Pase por delante, que estoy a favor de que a los animales se les cuide, se les quiera, se les respete, se les eduque, se les mime y todo lo que sus dueños quieran hacer puesto que entendemos, son personas responsables que se han hecho cargo de un ser vivo con toda la intención de darle una buena vida. Hasta ahí todo correcto. Alimento, higiene, invertir en su salud, etc pero ¿llevarles al trabajo?

Me cabeza hizo ¡¡ploff!! Y explotó. Y se me plantearon un montón de dudas, muchísimas, pero una en concreto, que además vi en los comentarios del post que más gente había tenido.

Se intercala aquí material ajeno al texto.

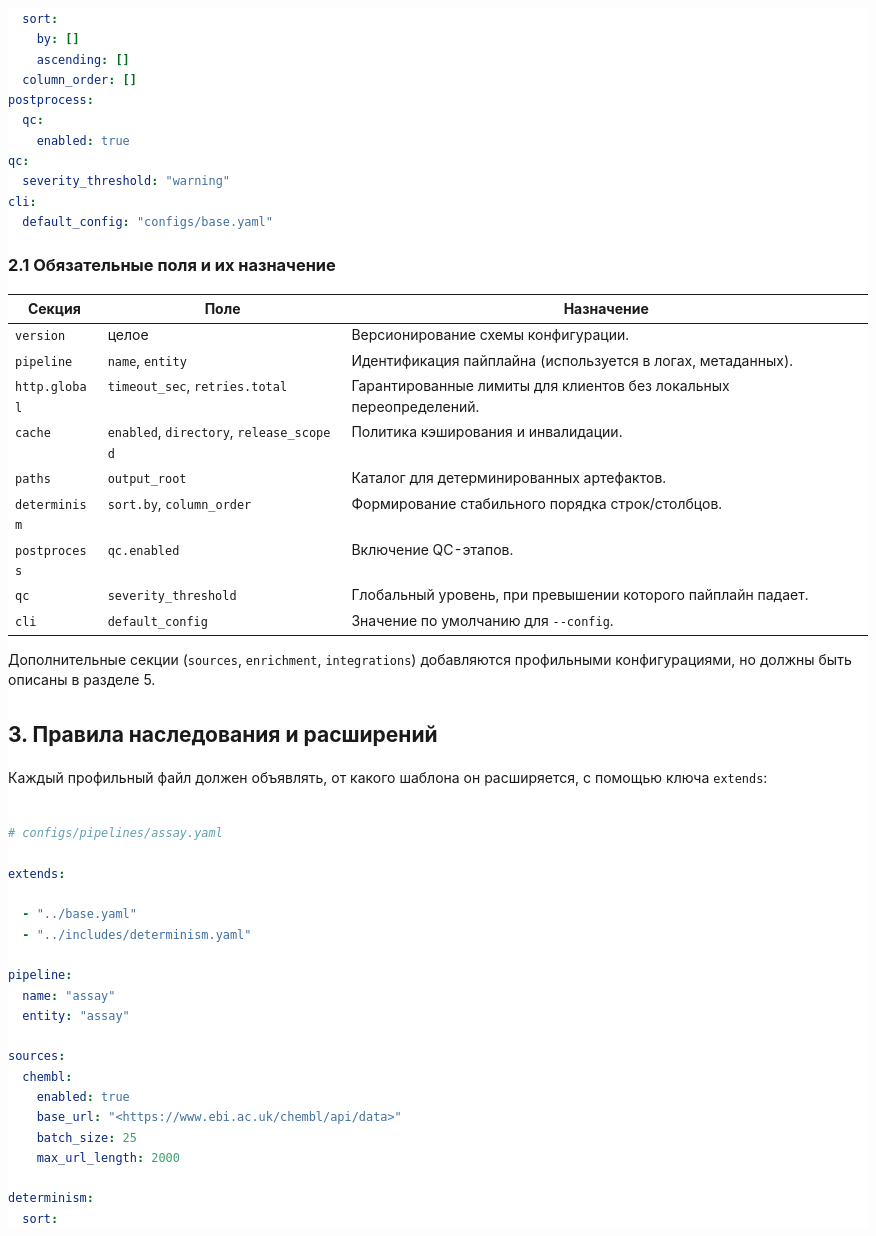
 ```yaml
  sort:
    by: []
    ascending: []
  column_order: []
postprocess:
  qc:
    enabled: true
qc:
  severity_threshold: "warning"
cli:
  default_config: "configs/base.yaml"

```

### 2.1 Обязательные поля и их назначение

| Секция        | Поле                                   | Назначение                                                       |
|---------------|----------------------------------------|------------------------------------------------------------------|
| `version`     | целое                                  | Версионирование схемы конфигурации.                              |
| `pipeline`    | `name`, `entity`                       | Идентификация пайплайна (используется в логах, метаданных).      |
| `http.global` | `timeout_sec`, `retries.total`         | Гарантированные лимиты для клиентов без локальных переопределений. |
| `cache`       | `enabled`, `directory`, `release_scoped` | Политика кэширования и инвалидации.                              |
| `paths`       | `output_root`                          | Каталог для детерминированных артефактов.                        |
| `determinism` | `sort.by`, `column_order`              | Формирование стабильного порядка строк/столбцов.                 |
| `postprocess` | `qc.enabled`                           | Включение QC-этапов.                                             |
| `qc`          | `severity_threshold`                   | Глобальный уровень, при превышении которого пайплайн падает.     |
| `cli`         | `default_config`                       | Значение по умолчанию для `--config`.                            |

Дополнительные секции (`sources`, `enrichment`, `integrations`) добавляются профильными конфигурациями, но должны быть описаны в разделе 5.

## 3. Правила наследования и расширений

Каждый профильный файл должен объявлять, от какого шаблона он расширяется, с помощью ключа `extends`:

```yaml

# configs/pipelines/assay.yaml

extends:

  - "../base.yaml"
  - "../includes/determinism.yaml"

pipeline:
  name: "assay"
  entity: "assay"

sources:
  chembl:
    enabled: true
    base_url: "<https://www.ebi.ac.uk/chembl/api/data>"
    batch_size: 25
    max_url_length: 2000

determinism:
  sort:
```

Voy a permitirme el lujo de personalizar un poco el artículo.

No soy madre, por el momento, pero al leer que ese señor se había llevado a su mascota al trabajo, lo primero que me vino a la cabeza fue “¿Y porqué tengo que dejar a mi bebé de cuatros meses con su abuela, si tiene suerte de tener, o en una escuela infantil cuando acaba mi baja de maternidad?” “¿Porqué no me puedo llevar a mi hijo al trabajo?” No me gusta generalizar, a lo mejor hay empresas que tienen servicio de escuelas infantiles para los hijos de sus empleados, pero en su mayoría no. Y nos encontramos con unos padres teniendo que conciliar vida familiar y laboral. Moviendo horarios, con los niños de un lado para otro, dejándolos desde muy pequeños al cuidado de otras personas.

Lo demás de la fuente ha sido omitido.